1時にヤコブがスカーレットの遺体を発見し右手と凶器をとり、鉢合わせたハインリヒとヤコブが口論になった。

アドラー伯爵夫人はこれを見ている。

あなたにはこの時間のアリバイがない。


夫妻の寝室にかかっていたレインコートをよくご覧になって?

裾に泥の跳ね返りと赤黒いシミがついていましてよ。

乗馬にするのでもなしに、伯爵ともあろう方がレインコートに泥や血をつけるかしら。」



アドラー伯爵は力無く項垂れた。


「温室に首を飾ったのはハインリヒ、右手と凶器を盗んだのがヤコブ、遺体と証拠品を池に沈めたのはアドラー伯爵。

では、スカーレットを殺害した人物は誰なのですか。」


私の問いかけに、カメリアは「それが可能だったのは、ひとりだけですわ。」と言う。


「殺害現場の置き時計が止まった11時12分、アドラー伯爵夫妻とヤコブは応接室に、ハインリヒは温室にいた。

ですからアリバイがないのは、エラ、あなただけですわ。」


名指しされたエラは膝をついた。


「エラは旅行鞄に荷造りをしていましたわね。

あの鞄には雨の中を走ったような泥はねがあった。

ですから、エラはあの鞄を持って外に出たはずなのですわ。

逃走しようとしてアドラー伯爵に呼び止められたときのものでしょう。」


「そんな…。

あなたの話は憶測ですよね。

私がやったという証拠はないじゃありませんか。」


「そうですわね。

でも、あなたの話には矛盾がありましたのよ。


私とヒルダがあなたの部屋を調べたとき、あなたは荷造りをしたのは祖父母に会いにいくためと言った。
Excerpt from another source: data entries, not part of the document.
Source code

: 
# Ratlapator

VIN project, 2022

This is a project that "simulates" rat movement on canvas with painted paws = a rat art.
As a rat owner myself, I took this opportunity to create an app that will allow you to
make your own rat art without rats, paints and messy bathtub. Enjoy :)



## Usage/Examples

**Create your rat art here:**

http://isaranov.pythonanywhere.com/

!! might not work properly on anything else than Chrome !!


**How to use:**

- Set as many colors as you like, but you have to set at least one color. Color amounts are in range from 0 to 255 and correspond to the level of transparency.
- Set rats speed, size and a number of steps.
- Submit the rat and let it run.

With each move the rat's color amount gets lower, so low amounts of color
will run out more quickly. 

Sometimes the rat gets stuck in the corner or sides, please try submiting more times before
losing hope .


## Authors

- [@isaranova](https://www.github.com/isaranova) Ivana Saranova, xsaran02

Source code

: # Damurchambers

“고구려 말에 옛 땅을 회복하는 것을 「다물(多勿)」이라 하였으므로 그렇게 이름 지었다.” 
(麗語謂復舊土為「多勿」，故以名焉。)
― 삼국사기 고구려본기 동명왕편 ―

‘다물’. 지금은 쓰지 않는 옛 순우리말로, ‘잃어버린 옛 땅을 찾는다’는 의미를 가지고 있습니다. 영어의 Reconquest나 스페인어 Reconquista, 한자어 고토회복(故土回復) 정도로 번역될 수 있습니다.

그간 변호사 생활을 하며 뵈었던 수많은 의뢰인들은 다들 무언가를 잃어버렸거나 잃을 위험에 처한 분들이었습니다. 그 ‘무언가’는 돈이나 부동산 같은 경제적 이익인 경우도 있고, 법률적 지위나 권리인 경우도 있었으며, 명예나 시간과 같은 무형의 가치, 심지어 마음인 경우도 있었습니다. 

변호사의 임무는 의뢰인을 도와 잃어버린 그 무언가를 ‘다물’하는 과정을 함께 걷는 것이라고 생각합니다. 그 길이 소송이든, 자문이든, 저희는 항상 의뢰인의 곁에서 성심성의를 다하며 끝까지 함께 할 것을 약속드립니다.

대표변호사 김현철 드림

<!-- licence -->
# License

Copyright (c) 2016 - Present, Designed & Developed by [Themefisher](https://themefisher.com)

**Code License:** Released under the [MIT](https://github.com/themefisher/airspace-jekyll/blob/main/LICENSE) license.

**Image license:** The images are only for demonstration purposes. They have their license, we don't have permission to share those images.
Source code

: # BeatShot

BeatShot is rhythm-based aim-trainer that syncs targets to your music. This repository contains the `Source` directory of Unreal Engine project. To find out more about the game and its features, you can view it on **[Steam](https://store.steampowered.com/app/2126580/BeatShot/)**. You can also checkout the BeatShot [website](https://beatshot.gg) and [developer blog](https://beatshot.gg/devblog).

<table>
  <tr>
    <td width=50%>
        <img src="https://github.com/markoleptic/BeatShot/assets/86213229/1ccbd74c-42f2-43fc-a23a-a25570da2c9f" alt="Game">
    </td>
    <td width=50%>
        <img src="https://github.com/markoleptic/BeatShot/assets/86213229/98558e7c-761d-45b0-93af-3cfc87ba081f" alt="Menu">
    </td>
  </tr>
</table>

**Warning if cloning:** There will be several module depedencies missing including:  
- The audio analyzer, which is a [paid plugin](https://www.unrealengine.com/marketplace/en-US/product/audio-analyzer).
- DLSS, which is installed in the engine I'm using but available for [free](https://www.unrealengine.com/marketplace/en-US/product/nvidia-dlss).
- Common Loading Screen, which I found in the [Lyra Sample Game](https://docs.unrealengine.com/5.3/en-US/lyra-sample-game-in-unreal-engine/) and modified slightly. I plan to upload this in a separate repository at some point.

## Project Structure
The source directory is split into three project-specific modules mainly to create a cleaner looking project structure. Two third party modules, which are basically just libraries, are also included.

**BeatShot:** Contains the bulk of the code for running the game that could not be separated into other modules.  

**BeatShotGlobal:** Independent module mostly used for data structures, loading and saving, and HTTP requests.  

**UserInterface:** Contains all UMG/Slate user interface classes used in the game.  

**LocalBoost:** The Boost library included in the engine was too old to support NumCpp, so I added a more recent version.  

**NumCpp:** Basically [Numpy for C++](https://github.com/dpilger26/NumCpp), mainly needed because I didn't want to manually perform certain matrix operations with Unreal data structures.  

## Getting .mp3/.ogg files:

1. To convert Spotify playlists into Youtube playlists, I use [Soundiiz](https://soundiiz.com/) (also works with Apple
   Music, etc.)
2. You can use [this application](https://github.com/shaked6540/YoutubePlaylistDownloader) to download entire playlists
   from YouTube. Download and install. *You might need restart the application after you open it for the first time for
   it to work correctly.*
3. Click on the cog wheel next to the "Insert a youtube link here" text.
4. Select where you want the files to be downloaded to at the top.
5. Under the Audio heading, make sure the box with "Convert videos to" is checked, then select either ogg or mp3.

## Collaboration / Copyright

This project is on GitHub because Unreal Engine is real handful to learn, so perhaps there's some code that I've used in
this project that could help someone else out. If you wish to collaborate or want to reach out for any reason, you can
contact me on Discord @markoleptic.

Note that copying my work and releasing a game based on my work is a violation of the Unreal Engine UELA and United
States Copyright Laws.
連絡もなしに祖父母を訪ねようとしたことについてあなたはこう言った。


『ただ少し、この家から出たかったのです。

ヤコブ叔父様がお父様と相続のことで険悪な雰囲気になっていて、なんだか私まで息が詰まってしまって。』


けれどもあなたは夜会が終わってすぐに眠りについたのでしょう。

でしたら昨晩の時点では相続についてアドラー伯爵とヤコブが揉めたことを知らなかったはずなのでは。


いま、王国警察の方々は犯行現場の調査をしていますわ。

ドアノブにあなたの指紋が発見されるだけでも、あなたが嘘をついていることが証明されますわ。

だってあなたはスカーレットの部屋にはいってないはずなんですもの。」



「諦めよう、エラ。

私たちは負けたんだ。」


アドラー伯爵に肩を抱かれ、エラは涙を流した。